## Required action
Which lines in the entries below contain the string "your"? Show each of them in full.

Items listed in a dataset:
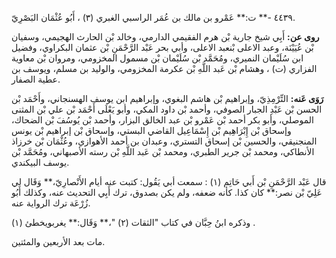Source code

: ٤٤٣٩ -** ت:** عَمْرو بن مالك بن عُمَر الراسبي الغبري (٣) ، أَبُو عُثْمَان البَصْرِيّ.

**روى عن:** أَبِي شيخ جارية بْن هرم الفقيمي الدارمي، وخالد بْن الحارث الهجيمي، وسفيان بْن عُيَيْنَة، وعبد الاعلى بْنعبد الاعلى، وأبي بحر عَبْد الرَّحْمَنِ بْن عثمان البكراوي، وفضيل ابن سُلَيْمان النميري، ومُحَمَّد بْن سُلَيْمان بْن مسمول المخزومي، ومروان بْن معاوية الفزاري (ت) ، وهشام بْن عَبد اللَّهِ بْن عكرمة المخزومي، والوليد بن مسلم، ويوسف بن عطية الصفار.

**رَوَى عَنه:** التِّرْمِذِيّ، وإبراهيم بْن هاشم البغوي، وإبراهيم ابن يوسف الهسنجاني، وأَحْمَد بْن الحسن بْن عَبْدِ الجبار الصوفي، وأحمد بْن داود المكي، وأبو يَعْلَى أَحْمَد بْن علي بْن المثنى الموصلي، وأبو بكر أحمد بْن عَمْرو بْن عبد الخالق البزار، وأحمد بْن يُوسُفَ بْن الضحاك، وإسحاق بْن إِبْرَاهِيم بْن إِسْمَاعِيل القاضي البستي، وإسحاق بْن إبراهيم بْن يونس المنجنيقي، والحسين بْن إسحاق التستري، وعبدان بن أحمد الأهوازي، وعُثْمَان بْن خرزاذ الأنطاكي، ومحمد بْن جرير الطبري، ومحمد بْن عَبد اللَّهِ بْن رسته الأصبهاني، ومُحَمَّد بْن يوسف البيكندي.

قال عَبْد الرَّحْمَنِ بْن أَبي حَاتِم (١) : سمعت أبي يَقُول: كتبت عنه أيام الأَنْصارِيّ،** وَقَال لي عَلِيّ بْن نصر:** كان كذا. كأنه ضعفه، ولم يكن بصدوق، ترك أَبِي التحديث عنه، وكذلك أَبُو زُرْعَة ترك الرواية عنه.

وذكره ابنُ حِبَّان في كتاب "الثقات (٢) "،** وَقَال:** يغربويخطئ (١) .

مات بعد الأربعين والمئتين.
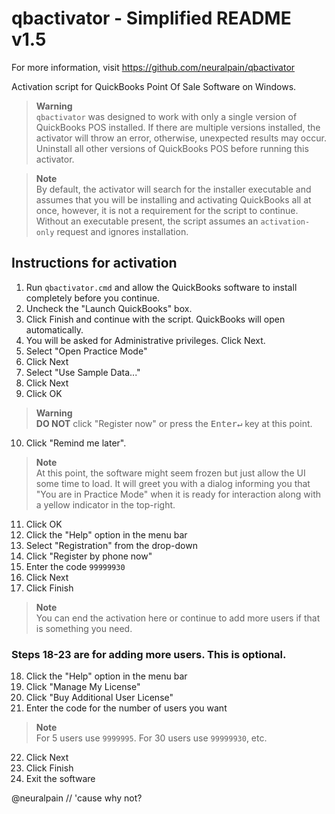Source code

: # qbactivator - Simplified README v1.5

For more information, visit <https://github.com/neuralpain/qbactivator>

Activation script for QuickBooks Point Of Sale Software on Windows.

> **Warning**  
> `qbactivator` was designed to work with only a single version of
> QuickBooks POS installed. If there are multiple versions installed,
> the activator will throw an error, otherwise, unexpected results
> may occur. Uninstall all other versions of QuickBooks POS before
> running this activator.

> **Note**  
> By default, the activator will search for the installer executable 
> and assumes that you will be installing and activating QuickBooks all 
> at once, however, it is not a requirement for the script to continue. 
> Without an executable present, the script assumes an `activation-only` 
> request and ignores installation.

## Instructions for activation

1. Run `qbactivator.cmd` and allow the QuickBooks software to install 
   completely before you continue.
2. Uncheck the "Launch QuickBooks" box.
3. Click Finish and continue with the script. QuickBooks will open 
   automatically.
4. You will be asked for Administrative privileges. Click Next.
5. Select "Open Practice Mode"
6. Click Next
7. Select "Use Sample Data..."
8. Click Next
9. Click OK

> **Warning**  
> **DO NOT** click "Register now" or press the <kbd>Enter↵</kbd> key 
> at this point.

10. Click "Remind me later".

> **Note**  
> At this point, the software might seem frozen but just allow the 
> UI some time to load. It will greet you with a dialog informing you 
> that "You are in Practice Mode" when it is ready for interaction 
> along with a yellow indicator in the top-right.

11. Click OK
12. Click the "Help" option in the menu bar
13. Select "Registration" from the drop-down
14. Click "Register by phone now"
15. Enter the code `99999930`
16. Click Next
17. Click Finish

> **Note**  
> You can end the activation here or continue to add more users if
> that is something you need.

### Steps 18-23 are for adding more users. This is optional.

18. Click the "Help" option in the menu bar
19. Click "Manage My License"
20. Click "Buy Additional User License"
21. Enter the code for the number of users you want

> **Note**  
> For 5 users use `9999995`. For 30 users use `99999930`, etc.

22. Click Next
23. Click Finish
24. Exit the software

@neuralpain // 'cause why not?
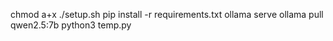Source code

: chmod a+x ./setup.sh
pip install -r requirements.txt
ollama serve
ollama pull qwen2.5:7b
python3 temp.py
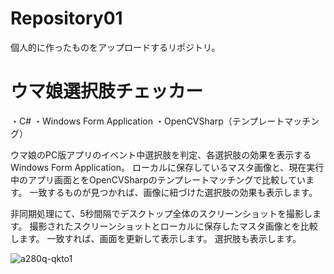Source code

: # Repository01
個人的に作ったものをアップロードするリポジトリ。

# ウマ娘選択肢チェッカー
・C#
・Windows Form Application
・OpenCVSharp（テンプレートマッチング）

ウマ娘のPC版アプリのイベント中選択肢を判定、各選択肢の効果を表示するWindows Form Application。
ローカルに保存しているマスタ画像と、現在実行中のアプリ画面とをOpenCVSharpのテンプレートマッチングで比較しています。
一致するものが見つかれば、画像に紐づけた選択肢の効果も表示します。

非同期処理にて、5秒間隔でデスクトップ全体のスクリーンショットを撮影します。
撮影されたスクリーンショットとローカルに保存したマスタ画像とを比較します。
一致すれば、画面を更新して表示します。
選択肢も表示します。

![a280q-qkto1](https://user-images.githubusercontent.com/85821994/179416975-8432c9db-eccf-42f3-9d88-5e38d81a4a43.gif)
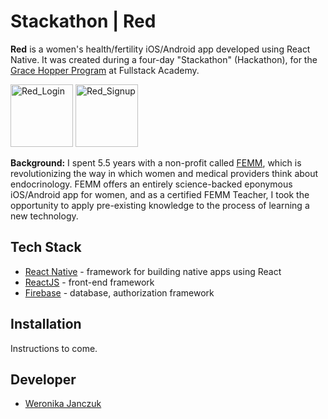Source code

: # Stackathon | Red

**Red** is a women's health/fertility iOS/Android app developed using React Native. It was created during a four-day "Stackathon" (Hackathon), for the [Grace Hopper Program](https://www.gracehopper.com/) at Fullstack Academy.

<img src="https://ibb.co/RBRvdrZ" width="100" title="Red_Login"> <img src="https://ibb.co/vZCB0Bg" width="100" title="Red_Signup">

**Background:** I spent 5.5 years with a non-profit called [FEMM](https://www.femmhealth.org), which is revolutionizing the way in which women and medical providers think about endocrinology. FEMM offers an entirely science-backed eponymous iOS/Android app for women, and as a certified FEMM Teacher, I took the opportunity to apply pre-existing knowledge to the process of learning a new technology.

## Tech Stack

* [React Native](https://reactnative.dev/) - framework for building native apps using React
* [ReactJS](https://reactjs.org/) - front-end framework
* [Firebase](firebase.google.com) - database, authorization framework

## Installation

Instructions to come.

## Developer

* [Weronika Janczuk](https://github.com/wjanczuk)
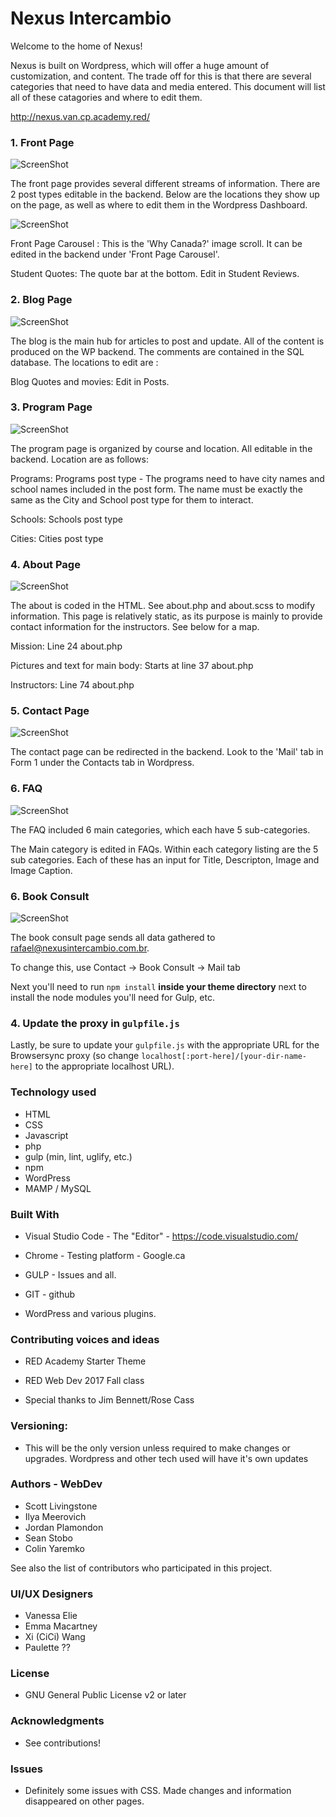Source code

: # Nexus Intercambio
Welcome to the home of Nexus! 

Nexus is built on Wordpress, which will offer a huge amount of customization, and content. The trade off for this is that there are several categories that need to have data and media entered. This document will list all of these catagories and where to edit them.

http://nexus.van.cp.academy.red/

### 1. Front Page

![ScreenShot](https://github.com/redacademy/nexus-fall-2017/blob/develop/themes/nexus/assets/readme-images/home-readme.png)

The front page provides several different streams of information. 
There are 2 post types editable in the backend. Below are the locations they show up on the page, as well as where to edit them in the Wordpress Dashboard.

![ScreenShot](https://github.com/redacademy/nexus-fall-2017/blob/develop/themes/nexus/assets/readme-images/country-readme.png)

Front Page Carousel : This is the 'Why Canada?' image scroll. It can be edited in the backend under 'Front Page Carousel'.

Student Quotes: The quote bar at the bottom. Edit in Student Reviews.


### 2. Blog Page 

![ScreenShot](https://github.com/redacademy/nexus-fall-2017/blob/develop/themes/nexus/assets/readme-images/blog-readme.png)

The blog is the main hub for articles to post and update. All of the content is produced on the WP backend. The comments are contained in the SQL database. The locations to edit are :

Blog Quotes and movies: Edit in Posts.

### 3. Program Page
![ScreenShot](https://github.com/redacademy/nexus-fall-2017/blob/develop/themes/nexus/assets/readme-images/program-readme.png)

The program page is organized by course and location. All editable in the backend. Location are as follows:

Programs: Programs post type   - The programs need to have city names and school names included in the post form. The name must be exactly the same as the City and School post type for them to interact.

Schools: Schools post type

Cities: Cities post type


### 4. About Page
![ScreenShot](https://github.com/redacademy/nexus-fall-2017/blob/develop/themes/nexus/assets/readme-images/about-readme.png)

The about is coded in the HTML. See about.php and about.scss to modify information. This page is relatively static, as its purpose is mainly to provide contact information for the instructors. See below for a map.

Mission: Line 24 about.php

Pictures and text for main body: Starts at line 37 about.php

Instructors: Line 74 about.php

### 5. Contact Page
![ScreenShot](https://github.com/redacademy/nexus-fall-2017/blob/develop/themes/nexus/assets/readme-images/contact-readme.png)

The contact page can be redirected in the backend. Look to the 'Mail' tab in Form 1 under the Contacts tab in Wordpress.

### 6. FAQ

![ScreenShot](https://github.com/redacademy/nexus-fall-2017/blob/develop/themes/nexus/assets/readme-images/faq-readme.png)

The FAQ included 6 main categories, which each have 5 sub-categories. 

The Main category is edited in FAQs.
Within each category listing are the 5 sub categories. Each of these has an input for Title, Descripton, Image and Image Caption.

### 6. Book Consult

![ScreenShot](https://github.com/redacademy/nexus-fall-2017/blob/develop/themes/nexus/assets/readme-images/consult-readme.png)

The book consult page sends all data gathered to rafael@nexusintercambio.com.br.

To change this, use Contact -> Book Consult -> Mail tab






Next you'll need to run `npm install` **inside your theme directory** next to install the node modules you'll need for Gulp, etc.

### 4. Update the proxy in `gulpfile.js`

Lastly, be sure to update your `gulpfile.js` with the appropriate URL for the Browsersync proxy (so change `localhost[:port-here]/[your-dir-name-here]` to the appropriate localhost URL).

### Technology used

* HTML
* CSS
* Javascript
* php
* gulp (min, lint, uglify, etc.)
* npm
* WordPress
* MAMP / MySQL

### Built With

* Visual Studio Code - The "Editor" - https://code.visualstudio.com/

* Chrome - Testing platform - Google.ca

* GULP - Issues and all.

* GIT - github

* WordPress and various plugins.

### Contributing voices and ideas

* RED Academy Starter Theme

* RED Web Dev 2017 Fall class

* Special thanks to Jim Bennett/Rose Cass

### Versioning:

* This will be the only version unless required to make changes or upgrades. Wordpress and other tech used will have it's own updates

### Authors - WebDev

* Scott Livingstone
* Ilya Meerovich
* Jordan Plamondon
* Sean Stobo
* Colin Yaremko

See also the list of contributors who participated in this project.

### UI/UX Designers

* Vanessa Elie
* Emma Macartney
* Xi (CiCi) Wang
* Paulette ??


### License

* GNU General Public License v2 or later

### Acknowledgments

* See contributions!

### Issues

* Definitely some issues with CSS. Made changes and information disappeared on other pages.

## Solution
Next you'll need to run `npm install` **inside your theme directory** next to install the node modules you'll need for Gulp, etc.
Lastly, be sure to update your `gulpfile.js` with the appropriate URL for the Browsersync proxy (so change `localhost[:port-here]/[your-dir-name-here]` to the appropriate localhost URL).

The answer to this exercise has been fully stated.